On Wed, Oct 21, 2020, 8:42 AM Mats Olsen <mats@duneanalytics.com> wrote:


On 10/21/20 2:38 PM, Sebastian Dressler wrote:
Hi Mats,

On 20. Oct 2020, at 11:37, Mats Julian Olsen <mats@duneanalytics.com> wrote:

[...]

1) Vanilla plan (16 min) : https://explain.depesz.com/s/NvDR
2) enable_nestloop=off (4 min): https://explain.depesz.com/s/buKK
3) enable_nestloop=off; enable_seqscan=off (2 min): https://explain.depesz.com/s/0WXx 

How can I get Postgres not to loop over 12M rows?

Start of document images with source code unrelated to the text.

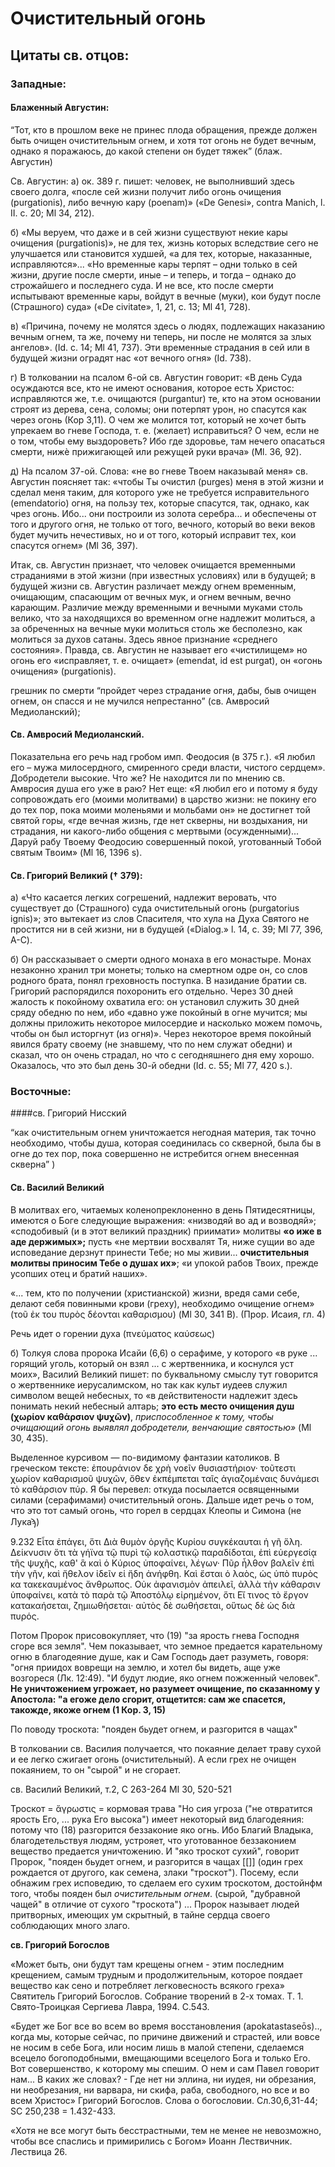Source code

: # Очистительный огонь

## Цитаты св. отцов:

### Западные:

#### Блаженный Августин:

“Тот, кто в прошлом веке не принес плода обращения, прежде должен быть очищен очистительным огнем, и хотя тот огонь не будет вечным, однако я поражаюсь, до какой степени он будет тяжек” (блаж. Августин)

Св. Августин: а) ок. 389 г. пишет: человек, не выполнивший здесь своего долга, «после сей жизни получит либо огонь очищения (purgationis), либо вечную кару (poenam)» («De Genesi», contra Manich, l. II. с. 20; Ml 34, 212).

б) «Мы веруем, что даже и в сей жизни существуют некие кары очищения (purgationis)», не для тех, жизнь которых вследствие сего не улучшается или становится худшей, «а для тех, которые, наказанные, исправляются»... «Но временные кары терпят – одни только в сей жизни, другие после смерти, иные – и теперь, и тогда – однако до строжайшего и последнего суда. И не все, кто после смерти испытывают временные кары, войдут в вечные (муки), кои будут после (Страшного) суда» («De civitate», 1, 21, с. 13; Ml 41, 728).

в) «Причина, почему не молятся здесь о людях, подлежащих наказанию вечным огнем, та же, почему ни теперь, ни после не молятся за злых ангелов». (Id. c. 14; Ml 41, 737). Эти временные страдания в сей или в будущей жизни оградят нас «от вечного огня» (Id. 738).

г) В толковании на псалом 6-ой св. Августин говорит: «В день Суда осуждаются все, кто не имеют основания, которое есть Христос: исправляются же, т.е. очищаются (purgantur) те, кто на этом основании строят из дерева, сена, соломы; они потерпят урон, но спасутся как через огонь (Кор 3,11). О чем же молится тот, который не хочет быть упрекаем во гневе Господа, т. е. (желает) исправиться? О чем, если не о том, чтобы ему выздороветь? Ибо где здоровье, там нечего опасаться смерти, нижè прижигающей или режущей руки врача» (Ml. 36, 92).

д) На псалом 37-ой. Слова: «не во гневе Твоем наказывай меня» св. Августин поясняет так: «чтобы Ты очистил (purges) меня в этой жизни и сделал меня таким, для которого уже не требуется исправительного (emendatorio) огня, на пользу тех, которые спасутся, так, однако, как чрез огонь. Ибо... они построили из золота серебра... и обеспечены от того и другого огня, не только от того, вечного, который во веки веков будет мучить нечестивых, но и от того, который исправит тех, кои спасутся огнем» (Ml 36, 397).

Итак, св. Августин признает, что человек очищается временными страданиями в этой жизни (при известных условиях) или в будущей; в будущей жизни св. Августин различает между огнем временным, очищающим, спасающим от вечных мук, и огнем вечным, вечно карающим. Различие между временными и вечными муками столь велико, что за находящихся во временном огне надлежит молиться, а за обреченных на вечные муки молиться столь же бесполезно, как молиться за духов сатаны. Здесь явное признание «среднего состояния». Правда, св. Августин не называет его «чистилищем» но огонь его «исправляет, т. е. очищает» (emendat, id est purgat), он «огонь очищения» (purgationis).

грешник по смерти “пройдет через страдание огня, дабы, быв очищен огнем, он спасся и не мучился непрестанно” (св. Амвросий Медиоланский); 

#### Св. Амвросий Медиоланский. 

Показательна его речь над гробом имп. Феодосия (в 375 г.). «Я любил его – мужа милосердного, смиренного среди власти, чистого сердцем». Добродетели высокие. Что же? Не находится ли по мнению св. Амвросия душа его уже в раю? Нет еще: «Я любил его и потому я буду сопровождать его (моими молитвами) в царство жизни: не покину его до тех пор, пока моими моленьями и мольбами он» не достигнет той святой горы, «где вечная жизнь, где нет скверны, ни воздыхания, ни страдания, ни какого-либо общения с мертвыми (осужденными)... Даруй рабу Твоему Феодосию совершенный покой, уготованный Тобой святым Твоим» (Ml 16, 1396 s).

#### Св. Григорий Великий († 379):

а) «Что касается легких согрешений, надлежит веровать, что существует до (Страшного) суда очистительный огонь (purgatorius ignis)»; это вытекает из слов Спасителя, что хула на Духа Святого не простится ни в сей жизни, ни в будущей («Dialog.» l. 14, c. 39; Ml 77, 396, A-C).

б) Он рассказывает о смерти одного монаха в его монастыре. Монах незаконно хранил три монеты; только на смертном одре он, со слов родного брата, понял греховность поступка. В назидание братии св. Григорий распорядился похоронить его отдельно. Через 30 дней жалость к покойному охватила его: он установил служить 30 дней сряду обедню по нем, ибо «давно уже покойный в огне мучится; мы должны приложить некоторое милосердие и насколько можем помочь, чтобы он был исторгнут (из огня)». Через некоторое время покойный явился брату своему (не знавшему, что по нем служат обедни) и сказал, что он очень страдал, но что с сегодняшнего дня ему хорошо. Оказалось, что это был день 30-й обедни (Id. c. 55; Ml 77, 420 s.).

### Восточные:

####св. Григорий Нисский

“как очистительным огнем уничтожается негодная материя, так точно необходимо, чтобы душа, которая соединилась со скверной, была бы в огне до тех пор, пока совершенно не истребится огнем внесенная скверна” ) 

#### Св. Василий Великий

В молитвах его, читаемых коленопреклоненно в день Пятидесятницы, имеются о Боге следующие выражения: «низводяй во ад и возводяй»; «сподобивый (и в этот великий праздник) приимати» молитвы **«о иже в аде держимых»;** пусть «не мертвии восхвалят Тя, ниже сущии во аде исповедание дерзнут принести Тебе; но мы живии... **очистительныя молитвы приносим Тебе о душах их»**; «и упокой рабов Твоих, прежде усопших отец и братий наших». 

«... тем, кто по получении (христианской) жизни, вредя сами себе, делают себя повинными крови (греху), необходимо очищение огнем» (τοῦ ἐκ του πυρὸς δέονται καθαρισμου) (Ml 30, 341 B). (Прор. Исаия, гл. 4)

Речь идет о горении духа (πνεύματος καύσεως) 

б) Толкуя слова пророка Исайи (6,6) о серафиме, у которого «в руке ... горящий уголь, который он взял ... с жертвенника, и коснулся уст моих», Василий Великий пишет: по буквальному смыслу тут говорится о жертвеннике иерусалимском, но так как культ иудеев служил символом вещей небесных, то «в действитености надлежит здесь понимать некий небесный алтарь; **это есть место очищения душ (χωρίον καθάρσιον ψυχῶν)**, _приспособленное к тому, чтобы очищающий огонь выявлял добродетели, венчающие святостью»_ (Ml 30, 435).

Выделенное курсивом — по-видимому фантазии католиков. В греческом тексте:
ἐπουράνιον δε χρὴ νοεῖν θυσιαστήριον· τοῦτεστι χωρίον καθαρισμοῦ ψυχῶν,
ὄθεν ἐκπέμπεται ταῖς ἁγιαζομέναις δυνάμεσι τὸ καθάρσιον πύρ.
Я бы перевел: 
откуда посылается освященными силами (серафимами) очистительный огонь. 
Дальше идет речь о том, что это тот самый огонь, что горел в сердцах Клеопы и Симона (не Лукаϡ) 

9.232 Εἶτα ἐπάγει, ὅτι ∆ιὰ θυμὸν ὀργῆς Κυρίου συγκέκαυται ἡ γῆ ὅλη. ∆είκνυσιν ὅτι τὰ γήϊνα
τῷ πυρὶ τῷ κολαστικῷ παραδίδοται, ἐπὶ εὐεργεσίᾳ τῆς ψυχῆς, καθ' ἃ καὶ ὁ Κύριος
ὑποφαίνει, λέγων· Πῦρ ἦλθον βαλεῖν ἐπὶ τὴν γῆν, καὶ ἤθελον ἰδεῖν εἰ ἤδη ἀνήφθη.
Καὶ ἔσται ὁ λαὸς, ὡς ὑπὸ πυρὸς κα τακεκαυμένος ἄνθρωπος. Οὐκ ἀφανισμὸν ἀπειλεῖ,
ἀλλὰ τὴν κάθαρσιν ὑποφαίνει, κατὰ τὸ παρὰ τῷ Ἀποστόλῳ εἰρημένον, ὅτι Εἴ τινος
τὸ ἔργον κατακαήσεται, ζημιωθήσεται· αὐτὸς δὲ σωθήσεται, οὕτως δὲ ὡς διὰ πυρός.

Потом Пророк присовокупляет, что (19) "за ярость гнева Господня сгоре вся земля". Чем показывает, что земное предается карательному огню в благодеяние душе, как и Сам Господь дает разуметь, говоря: "огня приидох воврещи на землю, и хотел бы видеть, аще уже возгореся (Лк. 12:49). "И будут людие, яко огнем пожженный человек". **Не уничтожением угрожает, но разумеет очищение, по сказанному у Апостола: "а егоже дело сгорит, отщетится: сам же спасется, такожде, якоже огнем (1 Кор. 3, 15)**

По поводу троскота:
"пояден бьудет огнем, и разгорится в чащах"

В толковании св. Василия получается, что покаяние делает траву сухой и ее легко сжигает огонь (очистительный). А если грех не очищен покаянием, то он "сырой" и не сгорает.

св. Василий Великий, т.2, С 263-264
MI 30, 520-521

<!--
Εἶτα ἐπάγει, ὅτι οὐδέπω ὁ θυμὸς αὐτοῦ ἀποστρέφεται, ἀλλ' ἔτι ἡ χεὶρ αὐτοῦ ὑψηλὴ ἐπίκειται, διὰ
τοὺς πλανῶντας ἐν τῷ λαῷ καὶ πλανωμένους, παρ' οἷς πάντες ἄνομοι καὶ πονηροὶ
καὶ ἄδικα λαλοῦντες. 

(цитированное католиками место нач. здесь:)
Ἔχει δέ τινα ἡ ἀπειλὴ εὐεργεσίας ἔμφασιν, ὅτι Καυθήσεται ἡ
ἀνομία, ὡς πῦρ. Τὴν γὰρ παρασκευασθεῖσαν ὕλην ἐκ τῆς ἀνομίας ἀφανισμῷ
παραδοθῆναι ἐπ' εὐεργεσίᾳ τῶν ἀνθρώπων παρὰ τοῦ ἀγαθοῦ ∆εσπότου ᾠκονόμηται.
Καὶ ὡς ἄγρωστις (φησὶ) ξηρὰ βρωθήσεται ὑπὸ πυρὸς, καὶ καυθήσεται ἐν τοῖς δάσεσι
τοῦ δρυμοῦ. 
[[Ἕως μὲν ἐγκέχωσται τοῖς γηΐνοις πάθεσιν ἡ ψυχὴ, ὡς ἄγρωστις τὰ πάθη
αὐτῆς, ἐκ τοῦ φρονήματος τῆς σαρκὸς ἐκφυόμενα, διέρπει, δι' ἀλλήλων τὴν γένεσιν
ἔχοντα, καὶ ἄλλα ἐπ' ἄλλοις γεννώμενα. Ὡς γὰρ ἡ ἄγρωστις πολυ γονώτατόν ἐστιν
ἐν βοτάναις καὶ οὐδαμοῦ καταλήγει αὐτῆς ἡ γέννησις, ἀλλ' ἀεὶ τὸ πέρας τῆς πρώτης
γενέσεως ἀρχὴ τοῦ ἐφεξῆς γίνεται, τοιαύτη καὶ ἡ τῶν ἁμαρτημάτων ἐστὶ φύσις·
αὐτὴ ἑαυτὴν διαδέχεται. Καὶ γεννᾷ μὲν ἡ πορνεία πορνείαν· ἡ δὲ ἐν τῷ ψεύδει
συνήθεια ψεύδους γίνεται μήτηρ, καὶ ὁ ἐν κλοπαῖς μελετήσας, κατατολμᾷ ῥᾳδίως
τοῦ ἀδικήματος. Ἡ γὰρ προλαβοῦσα ἁμαρτία ἀφορμὴ ἁμαρτίας γίνεται.]] 
Ἐὰν οὖν γυμνώσωμεν τὴν ἁμαρτίαν διὰ τῆς ἐξομολογήσεως, ἐποιήσαμεν αὐτὴν ξηρὰν
ἄγρωστιν, ἀξίαν τοῦ ὑπὸ τοῦ καθαρτικοῦ πυρὸς καταβρωθῆναι. 
[[Αὕτη δὲ καίεται ἐν τοῖς δάσεσι τοῦ δρυμοῦ. Τήρησον ὅσα περὶ δρυμῶν εἴρηται ἐν τῇ πρώτῃ τῶν
Βασιλειῶν· πολεμούμενος ὁ λαὸς εἰσῆλθεν εἰς τὸν δρυμὸν, καὶ ἐκλείπει μὴ ἐσθίων.
Ἀλλὰ καὶ Ἀβεσσαλὼμ πολεμούμενος εἰς δρυμὸν εἰσέρχεται. Ἐὰν οὖν μὴ γένηται ὡς
ἄγρωστις ξηρὰ, ἡ ἁμαρτία ἡμῶν, οὐ βρωθήσεται ὑπὸ πυρὸς, οὔτε κατακαυθήσεται.]]
Καὶ τὰ ∆άση τοῦ δρυμοῦ τοὺς ὑπούλους λέγει καὶ συνεσκιασμένους τῇ διανοίᾳ, τοὺς
ἐν τῷ κρυπτῷ τῆς καρδίας ἑαυτῶν πολλὰ τῶν κακῶν συντηροῦντας. -->

Троскот = ἄγρωστις = кормовая трава
"Но сия угроза ("не отвратится ярость Его, ... рука Его высока") имеет некоторый вид благодеяния: потому что (18) разгорится беззаконие яко огнь. Ибо Благий Владыка, благодетельствуя людям, устрояет, что уготованное беззаконием вещество предается уничтожению. И "яко троскот сухий", говорит Пророк, "пояден бьудет огнем, и разгорится в чащах [[]]
(один грех рождается от другого, как семена, злаки "троскот"). Посему, если обнажим грех исповедию, то сделаем его сухим троскотом, достойнфм того, чтобы пояден был _очистительным огнем_. (сырой, "дубравной чащей" в отличие от сухого "троскота") ... Пророк называет людей притворных, имеющих ум  скрытный, в тайне сердца своего соблюдающих много злаго.

<!-- Толкование на (1Кор 3, 15) в духе западных отцов!
9.232 Εἶτα ἐπάγει, ὅτι ∆ιὰ θυμὸν ὀργῆς Κυρίου συγκέκαυται ἡ γῆ ὅλη. ∆είκνυσιν ὅτι τὰ γήϊνα
τῷ πυρὶ τῷ κολαστικῷ παραδίδοται, ἐπὶ εὐεργεσίᾳ τῆς ψυχῆς, καθ' ἃ καὶ ὁ Κύριος
ὑποφαίνει, λέγων· Πῦρ ἦλθον βαλεῖν ἐπὶ τὴν γῆν, καὶ ἤθελον ἰδεῖν εἰ ἤδη ἀνήφθη.
Καὶ ἔσται ὁ λαὸς, ὡς ὑπὸ πυρὸς κα τακεκαυμένος ἄνθρωπος. Οὐκ ἀφανισμὸν ἀπειλεῖ,
ἀλλὰ τὴν κάθαρσιν ὑποφαίνει, κατὰ τὸ παρὰ τῷ Ἀποστόλῳ εἰρημένον, ὅτι Εἴ τινος
τὸ ἔργον κατακαήσεται, ζημιωθήσεται· αὐτὸς δὲ σωθήσεται, οὕτως δὲ ὡς διὰ πυρός.

Потом Пророк присовокупляет, что (19) "за ярость гнева Господня сгоре вся земля". Чем показывает, что земное предается карательному огню в благодеяние душе, как и Сам Господь дает разуметь, говоря: "огня приидох воврещи на землю, и хотел бы видеть, аще уже возгореся (Лк. 12:49). "И будут людие, яко огнем пожженный человек". **Не уничтожением угрожает, но разумеет очищение, по сказанному у Апостола: "а егоже дело сгорит, отщетится: сам же спасется, такожде, якоже огнем (1 Кор. 3, 15)**
-->

**св. Григорий Богослов**

«Может быть, они будут там крещены огнем - этим последним крещением, самым трудным и продолжительным, которое поядает вещество как сено и потребляет легковесность всякого греха»
Святитель Григорий Богослов. Собрание творений в 2-х томах. Т. 1. Свято-Троицкая Сергиева Лавра, 1994. С.543. 

«Будет же Бог все во всем во время восстановления (apokatastaseōs).., когда мы, которые сейчас, по причине движений и страстей, или вовсе не носим в себе Бога, или носим лишь в малой степени, сделаемся всецело богоподобными, вмещающими всецелого Бога и только Его. Вот совершенство, к которому мы спешим. О нем и сам Павел говорит нам... В каких же словах? - Где нет ни эллина, ни иудея, ни обрезания, ни необрезания, ни варвара, ни скифа, раба, свободного, но все и во всем Христос»
Григорий Богослов. Слова о богословии. Сл.30,6,31-44; SC 250,238 = 1.432-433.

«Хотя не все могут быть бесстрастными, тем не менее не невозможно, чтобы все спаслись и примирились с Богом»
Иоанн Лествичник. Лествица 26.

I looked at the plans and your config and there are some thoughts I'm having:

- The row estimate is off, as you possibly noticed. This can be possibly solved by raising `default_statistics_target` to e.g. 2500 (we typically use that) and run ANALYZE
I've `set default_statistics_target=2500` and ran analyze on both tables involved, unfortunately the plan is the same. The columns we use for joining here are hashes and we expect very few duplicates in the tables. Hence I think extended statistics (storing most common values and histogram bounds) aren't useful for this kind of data. Would you say the same thing?

Have you checked if ndistinct is roughly accurate? It can be set manually on a column, or set to some value less than one with the calculation depending on reltuples.